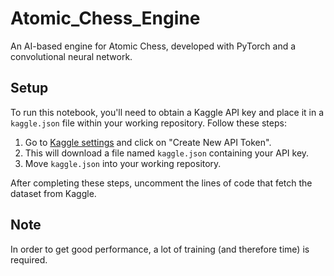 # Atomic_Chess_Engine

An AI-based engine for Atomic Chess, developed with PyTorch and a convolutional neural network.

## Setup

To run this notebook, you'll need to obtain a Kaggle API key and place it in a `kaggle.json` file within your working repository. Follow these steps:

1. Go to [Kaggle settings](https://www.kaggle.com/settings) and click on "Create New API Token".
2. This will download a file named `kaggle.json` containing your API key.
3. Move `kaggle.json` into your working repository.

After completing these steps, uncomment the lines of code that fetch the dataset from Kaggle.

## Note

In order to get good performance, a lot of training (and therefore time) is required.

##############################

## [Brief]
Could you output every record above exactly as written, leaving out the pictures?

## [Reply]
 # Atomic_Chess_Engine

An AI-based engine for Atomic Chess, developed with PyTorch and a convolutional neural network.

## Setup

To run this notebook, you'll need to obtain a Kaggle API key and place it in a `kaggle.json` file within your working repository. Follow these steps:

1. Go to [Kaggle settings](https://www.kaggle.com/settings) and click on "Create New API Token".
2. This will download a file named `kaggle.json` containing your API key.
3. Move `kaggle.json` into your working repository.

After completing these steps, uncomment the lines of code that fetch the dataset from Kaggle.

## Note

In order to get good performance, a lot of training (and therefore time) is required.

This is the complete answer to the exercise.